Its a fair guess that our research could provide clues as to what particular demographics favoured and didn't favour (among the themes and advertising characteristics we identified).
Ultimately our research did provide us with some definite indications of what groups favoured what advertising characteristics (i.e. urban men favoured environmental issues advertising, while suburban men favoured cost-competiveness-based advertising).
However, given this kind of specific direction, all the other issues involved in selling a relatively unsexy (to some) service like public transit are still unresolved.
When audiences are already used to ironic advertising (i.e. the recent Coca Cola ad featuring American Idol Critic Simon Cowell emphasizes the hip-ness of self-aware celebrity endorsement advertising, but still wants you to buy coke anyway) how best to sell them social-issues or socially conscious products and service such as public transportation.
While concluding the presentation of our research, we were asked whether we would advocate or consider the "culture jamming" approach to our campaign.
(A short segway into culture jamming is included below for those who wish to read it)
[Coined by San Francisco band Negativland, and popularized by organizations such as adbusters, culture jamming celebrates the possibility of active public engagement with the "one-way-direction" of advertising. Culture jammers take a dominant media message, and add to it, so that a different meaning is created. Instead of Nike's "just do it", we have "just don't do it". From (dutch royal) "Shell" to "$hell" is another example of how a supposedly "one-way" channel of meaning can be operated upon and used to create additional and often contrary meanings. (Hartley, John "Communication, Cultural and Media Studies", 3rd ed. US: Routledge, 2002)
Its a hijacking of intended advertising meanings, undertaken to "reclaim public space" which has been lost and usurped by commercial advertising.
However, the strategy is executed to varying degrees of creativity, insolence and success. Some "jams" are excellent, and expose the lie in corporate goodwill efforts and the like. Others are just property damage. Whether a jam is succesful or not really depends on who is viewing the jam, and who it is perpetrated against. Certainly, the world needs jamming to reduce the trouble-free consumption of mainstream advertising messages. Amid a world of consumption and avarice, a well-executed jam is like a breath of fresh air, a break in a potentially soul-destroying homogeny. ]
But culture jamming is not as new as it once was, and like many visual forms of communication, it gets old. Like the old 'honest' straight-selling advertising techniques of the 1950s and 60s, culture jamming has its limits. Its sort of like a political 'attack ad'. It has the potential not only to demean the opponent of the jam (i.e. Nike, Shell, Disney) but the cause of the activist/jammer as well.

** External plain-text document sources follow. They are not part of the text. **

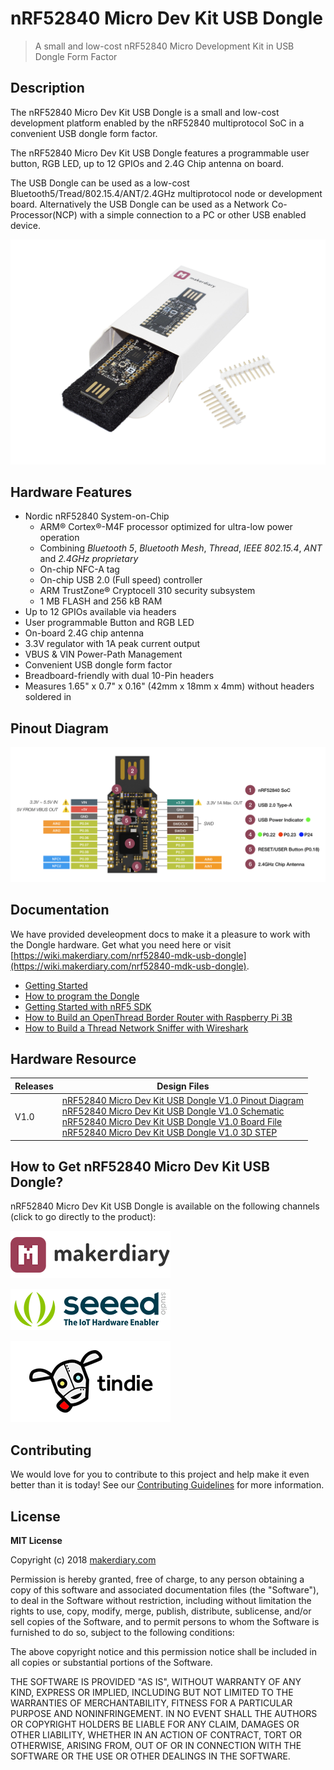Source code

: # nRF52840 Micro Dev Kit USB Dongle 

> A small and low-cost nRF52840 Micro Development Kit in USB Dongle Form Factor

## Description

The nRF52840 Micro Dev Kit USB Dongle is a small and low-cost development platform enabled by the nRF52840 multiprotocol SoC in a convenient USB dongle form factor.

The nRF52840 Micro Dev Kit USB Dongle features a programmable user button, RGB LED, up to 12 GPIOs and 2.4G Chip antenna on board.

The USB Dongle can be used as a low-cost Bluetooth5/Tread/802.15.4/ANT/2.4GHz multiprotocol node or development board. Alternatively the USB Dongle can be used as a Network Co-Processor(NCP) with a simple connection to a PC or other USB enabled device.

![](docs/images/nrf52840-mdk-usb-dongle-overview.jpg)

## Hardware Features

* Nordic nRF52840 System-on-Chip
	- ARM® Cortex®-M4F processor optimized for ultra-low power operation
	- Combining *Bluetooth 5*, *Bluetooth Mesh*, *Thread*, *IEEE 802.15.4*, *ANT* and *2.4GHz proprietary*
	- On-chip NFC-A tag
	- On-chip USB 2.0 (Full speed) controller
	- ARM TrustZone® Cryptocell 310 security subsystem
	- 1 MB FLASH and 256 kB RAM
* Up to 12 GPIOs available via headers
* User programmable Button and RGB LED
* On-board 2.4G chip antenna 
* 3.3V regulator with 1A peak current output
* VBUS & VIN Power-Path Management
* Convenient USB dongle form factor
* Breadboard-friendly with dual 10-Pin headers
* Measures 1.65" x 0.7" x 0.16" (42mm x 18mm x 4mm) without headers soldered in

## Pinout Diagram

[![](docs/images/nrf52840-mdk-usb-dongle-pinout.png)](docs/images/nrf52840-mdk-usb-dongle-pinout.png)

## Documentation

We have provided develeopment docs to make it a pleasure to work with the Dongle hardware. 
Get what you need here or visit [https://wiki.makerdiary.com/nrf52840-mdk-usb-dongle](https://wiki.makerdiary.com/nrf52840-mdk-usb-dongle).

* [Getting Started](https://wiki.makerdiary.com/nrf52840-mdk-usb-dongle/getting-started)
* [How to program the Dongle](https://wiki.makerdiary.com/nrf52840-mdk-usb-dongle/programming)
* [Getting Started with nRF5 SDK](https://wiki.makerdiary.com/nrf52840-mdk-usb-dongle/getting-started)
* [How to Build an OpenThread Border Router with Raspberry Pi 3B](https://wiki.makerdiary.com/nrf52840-mdk-usb-dongle/OTBR)
* [How to Build a Thread Network Sniffer with Wireshark](https://wiki.makerdiary.com/nrf52840-mdk-usb-dongle/thread-sniffer)


## Hardware Resource

| Releases | Design Files                   |
| -------- | ------------------------------ |
| V1.0     | [nRF52840 Micro Dev Kit USB Dongle V1.0 Pinout Diagram](docs/hardware/nrf52840-mdk-usb-dongle-pinout_v1_0.pdf)<br/>[nRF52840 Micro Dev Kit USB Dongle V1.0 Schematic](docs/hardware/nrf52840-mdk-usb-dongle-sch_v1_0.pdf)<br/>[nRF52840 Micro Dev Kit USB Dongle V1.0 Board File](docs/hardware/nrf52840-mdk-usb-dongle-board_v1_0.pdf)<br/>[nRF52840 Micro Dev Kit USB Dongle V1.0 3D STEP](docs/hardware/nrf52840-mdk-usb-dongle-3d_v1_0.step)|


## How to Get nRF52840 Micro Dev Kit USB Dongle?

nRF52840 Micro Dev Kit USB Dongle is available on the following channels (click to go directly to the product):

[![makerdiary store](docs/images/makerdiary-store-logo.png)](https://store.makerdiary.com/collections/frontpage/products/nrf52840-mdk-usb-dongle)

[![SeeedStudio](docs/images/seeed_logo_2018_horizontal.png)](https://www.seeedstudio.com/nRF52840-MDK-USB-Dongle-p-3184.html)

[![Tindie](docs/images/tindie-logo.png)](https://www.tindie.com/products/Zelin/nrf52840-micro-dev-kit-usb-dongle/)

## Contributing

We would love for you to contribute to this project and help make it even better than it is today! See our [Contributing Guidelines](https://wiki.makerdiary.com/nrf52840-mdk-usb-dongle/CONTRIBUTING) for more information.

## License

**MIT License**

Copyright (c) 2018 [makerdiary.com](https://makerdiary.com)

Permission is hereby granted, free of charge, to any person obtaining a copy
of this software and associated documentation files (the "Software"), to deal
in the Software without restriction, including without limitation the rights
to use, copy, modify, merge, publish, distribute, sublicense, and/or sell
copies of the Software, and to permit persons to whom the Software is
furnished to do so, subject to the following conditions:

The above copyright notice and this permission notice shall be included in all
copies or substantial portions of the Software.

THE SOFTWARE IS PROVIDED "AS IS", WITHOUT WARRANTY OF ANY KIND, EXPRESS OR
IMPLIED, INCLUDING BUT NOT LIMITED TO THE WARRANTIES OF MERCHANTABILITY,
FITNESS FOR A PARTICULAR PURPOSE AND NONINFRINGEMENT. IN NO EVENT SHALL THE
AUTHORS OR COPYRIGHT HOLDERS BE LIABLE FOR ANY CLAIM, DAMAGES OR OTHER
LIABILITY, WHETHER IN AN ACTION OF CONTRACT, TORT OR OTHERWISE, ARISING FROM,
OUT OF OR IN CONNECTION WITH THE SOFTWARE OR THE USE OR OTHER DEALINGS IN THE
SOFTWARE.

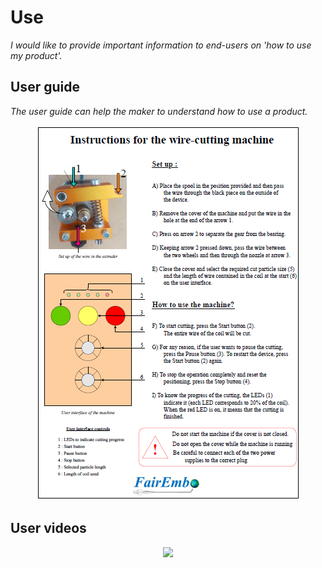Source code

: # **Use**

*I would like to provide important information to end-users on 'how to use my product'.*

## **User guide**

*The user guide can help the maker to understand how to use a product.* 

<p align="center"> 
 <img src="https://github.com/TomGosnik/FairEmbo-Project/blob/main/Source/Pictures/Use_User%20guide.png" />
</p>

## **User videos**

<p align="center"> 
 <img src="[https://github.com/TomGosnik/FairEmbo-Project/blob/main/Source/Pictures/Feeder.jpg](https://youtu.be/ImHSvuk8Stc)https://youtu.be/ImHSvuk8Stc" />
</p>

In the context of public transportation advertising, whether it would be effective to "jam" car advertising as a way of promoting public transportation seems a risky venture. It could be effective, even extremely humorous if done correctly, but if it is too evangelistic and black and white, then it may come across as a sophisticated form of self mockery and ironic camp instead.
For example, an advertisement which uses the formula of a Chevrolet/Ford/GM truck commercial, complete with eroticized splashing mud and construction worker montage could make for an extremely effective 'jam': "1000 horsepower, 32 cylinders, best safety record in its class, come on down and experience the thrill of the open road in a new 52 seat B.U.S. ...arriving at a route near you."

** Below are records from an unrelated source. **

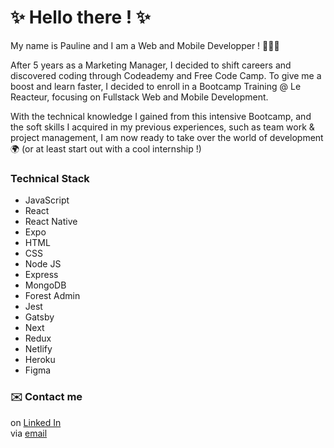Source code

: # :sparkles: Hello there ! :sparkles:

My name is Pauline and I am a Web and Mobile Developper ! 👩🏻‍💻   

After 5 years as a Marketing Manager, I decided to shift careers and discovered coding through Codeademy and Free Code Camp. To give me a boost and learn faster, I decided to enroll in a Bootcamp Training @ Le Reacteur, focusing on Fullstack Web and Mobile Development.

With the technical knowledge I gained from this intensive Bootcamp, and the soft skills I acquired in my previous experiences, such as team work & project management, I am now ready to take over the world of development :earth_africa: (or at least start out with a cool internship !)

### Technical Stack
 * JavaScript
 * React
 * React Native
 * Expo
 * HTML
 * CSS
 * Node JS
 * Express
 * MongoDB
 * Forest Admin
 * Jest
 * Gatsby
 * Next
 * Redux
 * Netlify
 * Heroku
 * Figma

### ✉️ Contact me
on [Linked In](https://www.linkedin.com/in/pbouchereau/)  
via [email](pauline.bouchereau@gmail.com)
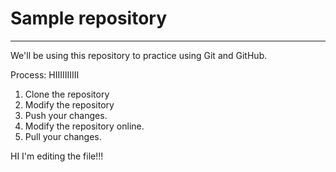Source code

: # Sample repository
----
We'll be using this repository to practice using Git and GitHub.

Process: HIIIIIIIIII

1. Clone the repository
2. Modify the repository
3. Push your changes.
4. Modify the repository online.
5. Pull your changes.

HI I'm editing the file!!!
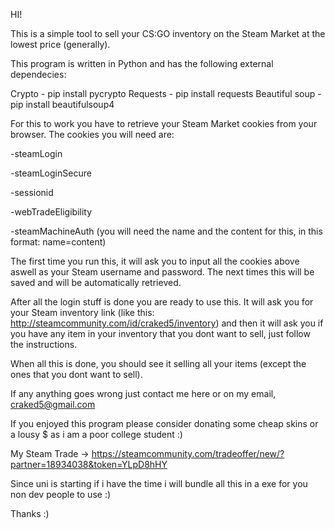 HI!

This is a simple tool to sell your CS:GO inventory on the Steam Market at the lowest price (generally).

This program is written in Python and has the following external dependecies:

Crypto - pip install pycrypto
Requests - pip install requests
Beautiful soup - pip install beautifulsoup4

For this to work you have to retrieve your Steam Market cookies from your browser.
The cookies you will need are:
  
  -steamLogin
  
  -steamLoginSecure
  
  -sessionid
  
  -webTradeEligibility
  
  -steamMachineAuth (you will need the name and the content for this, in this format: name=content)
  
The first time you run this, it will ask you to input all the cookies above aswell as your Steam username and password.
The next times this will be saved and will be automatically retrieved.

After all the login stuff is done you are ready to use this.
It will ask you for your Steam inventory link (like this: http://steamcommunity.com/id/craked5/inventory) and then
it will ask you if you have any item in your inventory that you dont want to sell, just follow the instructions.

When all this is done, you should see it selling all your items (except the ones that you dont want to sell).

If any anything goes wrong just contact me here or on my email, craked5@gmail.com

If you enjoyed this program please consider donating some cheap skins or a lousy $ as i am a poor college student :)

My Steam Trade -> https://steamcommunity.com/tradeoffer/new/?partner=18934038&token=YLpD8hHY

Since uni is starting if i have the time i will bundle all this in a exe for you non dev people to use :)

Thanks :)
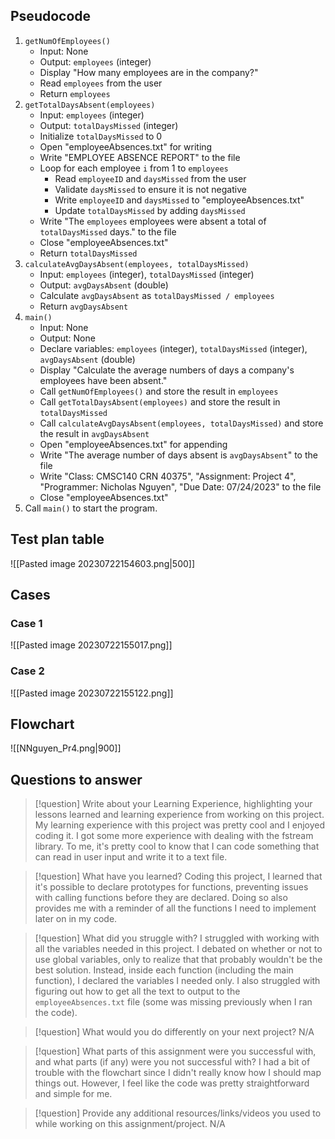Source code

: ## Pseudocode
1. `getNumOfEmployees()`
   - Input: None
   - Output: `employees` (integer)
   - Display "How many employees are in the company?"
   - Read `employees` from the user
   - Return `employees`
2. `getTotalDaysAbsent(employees)`
   - Input: `employees` (integer)
   - Output: `totalDaysMissed` (integer)
   - Initialize `totalDaysMissed` to 0
   - Open "employeeAbsences.txt" for writing
   - Write "EMPLOYEE ABSENCE REPORT" to the file
   - Loop for each employee `i` from 1 to `employees`
     - Read `employeeID` and `daysMissed` from the user
     - Validate `daysMissed` to ensure it is not negative
     - Write `employeeID` and `daysMissed` to "employeeAbsences.txt"
     - Update `totalDaysMissed` by adding `daysMissed`
   - Write "The `employees` employees were absent a total of `totalDaysMissed` days." to the file
   - Close "employeeAbsences.txt"
   - Return `totalDaysMissed`
3. `calculateAvgDaysAbsent(employees, totalDaysMissed)`
   - Input: `employees` (integer), `totalDaysMissed` (integer)
   - Output: `avgDaysAbsent` (double)
   - Calculate `avgDaysAbsent` as `totalDaysMissed / employees`
   - Return `avgDaysAbsent`
4. `main()`
   - Input: None
   - Output: None
   - Declare variables: `employees` (integer), `totalDaysMissed` (integer), `avgDaysAbsent` (double)
   - Display "Calculate the average numbers of days a company's employees have been absent."
   - Call `getNumOfEmployees()` and store the result in `employees`
   - Call `getTotalDaysAbsent(employees)` and store the result in `totalDaysMissed`
   - Call `calculateAvgDaysAbsent(employees, totalDaysMissed)` and store the result in `avgDaysAbsent`
   - Open "employeeAbsences.txt" for appending
   - Write "The average number of days absent is `avgDaysAbsent`" to the file
   - Write "Class: CMSC140 CRN 40375", "Assignment: Project 4", "Programmer: Nicholas Nguyen", "Due Date: 07/24/2023" to the file
   - Close "employeeAbsences.txt"
5. Call `main()` to start the program.

## Test plan table
![[Pasted image 20230722154603.png|500]]

## Cases
### Case 1
![[Pasted image 20230722155017.png]]

### Case 2
![[Pasted image 20230722155122.png]]
## Flowchart
![[NNguyen_Pr4.png|900]]


## Questions to answer
> [!question] Write about your Learning Experience, highlighting your lessons learned and learning experience from working on this project.
> My learning experience with this project was pretty cool and I enjoyed coding it. I got some more experience with dealing with the fstream library. To me, it's pretty cool to know that I can code something that can read in user input and write it to a text file.


> [!question] What have you learned?
> Coding this project, I learned that it's possible to declare prototypes for functions, preventing issues with calling functions before they are declared. Doing so also provides me with a reminder of all the functions I need to implement later on in my code.


> [!question] What did you struggle with?
> I struggled with working with all the variables needed in this project. I debated on whether or not to use global variables, only to realize that that probably wouldn't be the best solution. Instead, inside each function (including the main function), I declared the variables I needed only.  I also struggled with figuring out how to get all the text to output to the `employeeAbsences.txt` file (some was missing previously when I ran the code).


> [!question] What would you do differently on your next project?
> N/A


> [!question] What parts of this assignment were you successful with, and what parts (if any) were you not successful with?
> I had a bit of trouble with the flowchart since I didn't really know how I should map things out. However, I feel like the code was pretty straightforward and simple for me.


> [!question] Provide any additional resources/links/videos you used to while working on this assignment/project.
> N/A
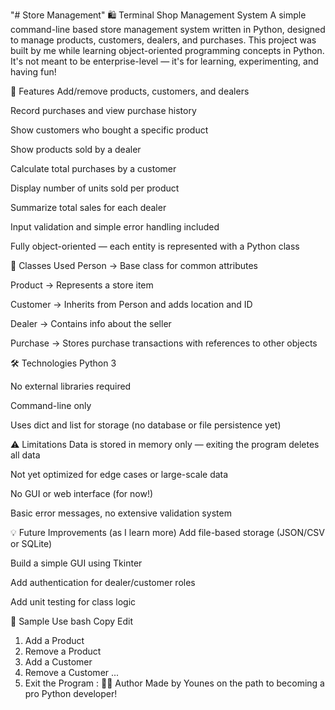 "# Store Management" 
🛍️ Terminal Shop Management System
A simple command-line based store management system written in Python, designed to manage products, customers, dealers, and purchases. This project was built by me while learning object-oriented programming concepts in Python. It's not meant to be enterprise-level — it's for learning, experimenting, and having fun!

📌 Features
Add/remove products, customers, and dealers

Record purchases and view purchase history

Show customers who bought a specific product

Show products sold by a dealer

Calculate total purchases by a customer

Display number of units sold per product

Summarize total sales for each dealer

Input validation and simple error handling included

Fully object-oriented — each entity is represented with a Python class

📁 Classes Used
Person → Base class for common attributes

Product → Represents a store item

Customer → Inherits from Person and adds location and ID

Dealer → Contains info about the seller

Purchase → Stores purchase transactions with references to other objects

🛠 Technologies
Python 3

No external libraries required

Command-line only

Uses dict and list for storage (no database or file persistence yet)

⚠️ Limitations
Data is stored in memory only — exiting the program deletes all data

Not yet optimized for edge cases or large-scale data

No GUI or web interface (for now!)

Basic error messages, no extensive validation system

💡 Future Improvements (as I learn more)
Add file-based storage (JSON/CSV or SQLite)

Build a simple GUI using Tkinter

Add authentication for dealer/customer roles

Add unit testing for class logic

📸 Sample Use
bash
Copy
Edit
1. Add a Product
2. Remove a Product
3. Add a Customer
4. Remove a Customer
...
14. Exit the Program :
👨‍💻 Author
Made by Younes on the path to becoming a pro Python developer!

In my view, a bad advertisement is, for example, one that might make the link between environmentalism and bus use explicit in such a literal way as to be completely forgetable. Good advertisements should recruit the sensibility and decoding intelligence of audiences. Audiences see so many formulaic ads (i.e. anything from Wal-Mart or Standard Life Insurance's montage of a bunch of people saying "you can trust me, I will be there for you... etc) that they are much more likely to consider a well executed jam selling something which unlike most advertisements
1. Is advertising a service that is good for the world (i.e. environment) , and not just a corporate bottom line.
2. Executed in such a way as not to be too literal, and beat the audience over the head with the intended message.
There are so many variables and possibilities to consider in constructing an advertisement, it is almost impossible to say in advance of reception (when an audience sees the ad) whether a particular design will be more or less effective.